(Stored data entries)
------------------------------------------------

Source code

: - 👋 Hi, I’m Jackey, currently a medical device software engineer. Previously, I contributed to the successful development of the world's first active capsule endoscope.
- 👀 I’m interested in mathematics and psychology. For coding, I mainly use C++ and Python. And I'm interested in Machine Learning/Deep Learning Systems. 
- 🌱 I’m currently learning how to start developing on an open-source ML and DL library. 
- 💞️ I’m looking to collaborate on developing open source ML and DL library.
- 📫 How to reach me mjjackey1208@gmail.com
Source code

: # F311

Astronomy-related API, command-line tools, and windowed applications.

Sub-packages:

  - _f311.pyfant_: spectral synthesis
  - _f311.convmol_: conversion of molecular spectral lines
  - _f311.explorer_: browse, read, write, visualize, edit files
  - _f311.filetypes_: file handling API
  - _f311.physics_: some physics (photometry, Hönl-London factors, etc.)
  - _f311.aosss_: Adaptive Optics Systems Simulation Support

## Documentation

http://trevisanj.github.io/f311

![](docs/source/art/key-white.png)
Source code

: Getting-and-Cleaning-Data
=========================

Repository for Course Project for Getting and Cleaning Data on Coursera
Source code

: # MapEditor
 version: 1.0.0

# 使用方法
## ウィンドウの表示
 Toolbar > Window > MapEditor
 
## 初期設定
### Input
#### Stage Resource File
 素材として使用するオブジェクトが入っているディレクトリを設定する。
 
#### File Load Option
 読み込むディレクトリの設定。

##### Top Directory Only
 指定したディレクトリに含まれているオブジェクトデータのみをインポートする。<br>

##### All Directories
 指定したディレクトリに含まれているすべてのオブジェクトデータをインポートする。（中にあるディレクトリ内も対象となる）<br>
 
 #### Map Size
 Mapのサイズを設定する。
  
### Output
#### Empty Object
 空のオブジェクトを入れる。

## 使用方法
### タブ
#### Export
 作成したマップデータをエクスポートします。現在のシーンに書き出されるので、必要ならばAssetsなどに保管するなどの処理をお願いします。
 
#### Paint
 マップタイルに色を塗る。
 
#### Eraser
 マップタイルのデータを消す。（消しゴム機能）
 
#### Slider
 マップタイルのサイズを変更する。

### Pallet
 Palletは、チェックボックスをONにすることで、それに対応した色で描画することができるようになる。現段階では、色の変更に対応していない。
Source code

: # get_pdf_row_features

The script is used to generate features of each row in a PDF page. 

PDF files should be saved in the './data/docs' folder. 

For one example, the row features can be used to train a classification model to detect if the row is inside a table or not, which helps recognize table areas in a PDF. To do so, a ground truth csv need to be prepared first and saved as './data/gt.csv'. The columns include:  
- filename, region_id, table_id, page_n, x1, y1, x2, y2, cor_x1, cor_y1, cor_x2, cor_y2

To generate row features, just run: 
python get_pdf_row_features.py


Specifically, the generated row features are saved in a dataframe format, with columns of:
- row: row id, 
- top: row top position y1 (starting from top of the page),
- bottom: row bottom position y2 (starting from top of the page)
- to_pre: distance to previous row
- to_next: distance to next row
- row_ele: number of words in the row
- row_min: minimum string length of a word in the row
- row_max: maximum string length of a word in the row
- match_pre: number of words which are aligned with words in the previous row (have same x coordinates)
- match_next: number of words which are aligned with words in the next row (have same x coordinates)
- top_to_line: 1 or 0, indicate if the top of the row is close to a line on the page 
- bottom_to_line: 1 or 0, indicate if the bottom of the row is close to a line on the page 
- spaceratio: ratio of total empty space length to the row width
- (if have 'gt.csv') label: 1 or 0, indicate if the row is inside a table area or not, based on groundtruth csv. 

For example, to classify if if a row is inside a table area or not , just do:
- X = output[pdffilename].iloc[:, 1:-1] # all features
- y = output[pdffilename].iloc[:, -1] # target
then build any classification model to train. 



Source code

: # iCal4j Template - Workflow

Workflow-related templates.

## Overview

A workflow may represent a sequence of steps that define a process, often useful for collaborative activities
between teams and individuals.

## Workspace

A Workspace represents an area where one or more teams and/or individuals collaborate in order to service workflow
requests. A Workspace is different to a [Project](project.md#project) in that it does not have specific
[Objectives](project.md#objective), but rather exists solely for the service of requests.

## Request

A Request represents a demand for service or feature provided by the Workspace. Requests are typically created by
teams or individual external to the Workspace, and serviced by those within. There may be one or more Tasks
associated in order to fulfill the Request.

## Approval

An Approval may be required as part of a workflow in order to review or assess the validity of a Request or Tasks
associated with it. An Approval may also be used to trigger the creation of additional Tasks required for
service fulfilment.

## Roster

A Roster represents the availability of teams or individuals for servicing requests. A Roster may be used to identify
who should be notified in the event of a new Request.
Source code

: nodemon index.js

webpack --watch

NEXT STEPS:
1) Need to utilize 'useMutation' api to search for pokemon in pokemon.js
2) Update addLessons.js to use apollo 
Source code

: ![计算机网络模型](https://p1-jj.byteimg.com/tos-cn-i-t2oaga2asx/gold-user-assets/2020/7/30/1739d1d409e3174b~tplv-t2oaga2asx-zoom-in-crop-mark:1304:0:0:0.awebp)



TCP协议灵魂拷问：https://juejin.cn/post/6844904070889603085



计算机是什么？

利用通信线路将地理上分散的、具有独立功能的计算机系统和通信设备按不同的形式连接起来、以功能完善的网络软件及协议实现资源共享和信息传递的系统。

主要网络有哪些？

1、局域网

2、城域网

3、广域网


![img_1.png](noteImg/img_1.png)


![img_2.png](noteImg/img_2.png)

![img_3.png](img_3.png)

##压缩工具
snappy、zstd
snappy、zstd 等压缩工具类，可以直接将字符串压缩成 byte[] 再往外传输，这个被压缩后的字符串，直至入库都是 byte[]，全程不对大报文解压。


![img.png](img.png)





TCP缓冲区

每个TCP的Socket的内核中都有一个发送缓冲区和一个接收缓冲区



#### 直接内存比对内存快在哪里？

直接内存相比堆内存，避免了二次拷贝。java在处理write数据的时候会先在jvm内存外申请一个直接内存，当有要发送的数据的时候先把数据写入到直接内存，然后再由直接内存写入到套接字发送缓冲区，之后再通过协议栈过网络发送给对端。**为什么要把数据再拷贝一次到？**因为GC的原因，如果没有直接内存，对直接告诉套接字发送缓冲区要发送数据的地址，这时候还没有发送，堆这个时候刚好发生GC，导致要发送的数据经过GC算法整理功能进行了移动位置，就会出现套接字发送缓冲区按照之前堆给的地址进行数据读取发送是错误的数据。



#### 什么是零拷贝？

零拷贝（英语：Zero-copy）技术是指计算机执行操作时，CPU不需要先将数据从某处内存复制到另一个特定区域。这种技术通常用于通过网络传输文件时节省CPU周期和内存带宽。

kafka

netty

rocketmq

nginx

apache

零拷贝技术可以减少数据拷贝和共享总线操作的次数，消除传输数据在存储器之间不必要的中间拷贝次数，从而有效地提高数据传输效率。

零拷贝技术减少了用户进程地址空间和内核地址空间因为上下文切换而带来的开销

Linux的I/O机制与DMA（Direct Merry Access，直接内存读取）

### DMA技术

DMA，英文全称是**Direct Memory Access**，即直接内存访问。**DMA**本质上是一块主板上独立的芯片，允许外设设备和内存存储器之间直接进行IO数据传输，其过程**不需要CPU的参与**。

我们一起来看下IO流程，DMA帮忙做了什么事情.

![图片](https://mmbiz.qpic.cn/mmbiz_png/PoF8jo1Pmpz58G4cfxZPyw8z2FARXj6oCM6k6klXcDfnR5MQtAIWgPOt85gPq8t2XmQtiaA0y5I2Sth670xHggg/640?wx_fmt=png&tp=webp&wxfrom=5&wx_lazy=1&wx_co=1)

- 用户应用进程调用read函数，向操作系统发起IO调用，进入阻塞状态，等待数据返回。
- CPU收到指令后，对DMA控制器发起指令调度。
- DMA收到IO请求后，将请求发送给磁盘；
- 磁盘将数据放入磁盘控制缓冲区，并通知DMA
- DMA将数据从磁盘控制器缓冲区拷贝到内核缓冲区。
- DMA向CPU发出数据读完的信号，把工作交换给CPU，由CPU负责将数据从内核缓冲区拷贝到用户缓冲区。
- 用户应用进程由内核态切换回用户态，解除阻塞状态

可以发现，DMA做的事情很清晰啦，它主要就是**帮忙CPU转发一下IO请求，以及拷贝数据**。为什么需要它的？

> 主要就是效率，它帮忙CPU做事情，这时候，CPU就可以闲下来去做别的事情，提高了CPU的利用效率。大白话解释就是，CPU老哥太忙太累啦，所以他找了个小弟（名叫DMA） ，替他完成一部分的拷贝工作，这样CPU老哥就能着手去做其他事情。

------------------------------------------------

_TASK ITEM_
There is a run of lines above from the one with "マップタイルのデータを消す。（消しゴム機能）" to the one with "- bottom: row"; print exactly that run, both ends included, and nothing else.

_TASK SOLUTION_
 マップタイルのデータを消す。（消しゴム機能）
 
#### Slider
 マップタイルのサイズを変更する。

### Pallet
 Palletは、チェックボックスをONにすることで、それに対応した色で描画することができるようになる。現段階では、色の変更に対応していない。
Source code

: # get_pdf_row_features

The script is used to generate features of each row in a PDF page. 

PDF files should be saved in the './data/docs' folder. 

For one example, the row features can be used to train a classification model to detect if the row is inside a table or not, which helps recognize table areas in a PDF. To do so, a ground truth csv need to be prepared first and saved as './data/gt.csv'. The columns include:  
- filename, region_id, table_id, page_n, x1, y1, x2, y2, cor_x1, cor_y1, cor_x2, cor_y2

To generate row features, just run: 
python get_pdf_row_features.py


Specifically, the generated row features are saved in a dataframe format, with columns of:
- row: row id, 
- top: row top position y1 (starting from top of the page),
- bottom: row bottom position y2 (starting from top of the page)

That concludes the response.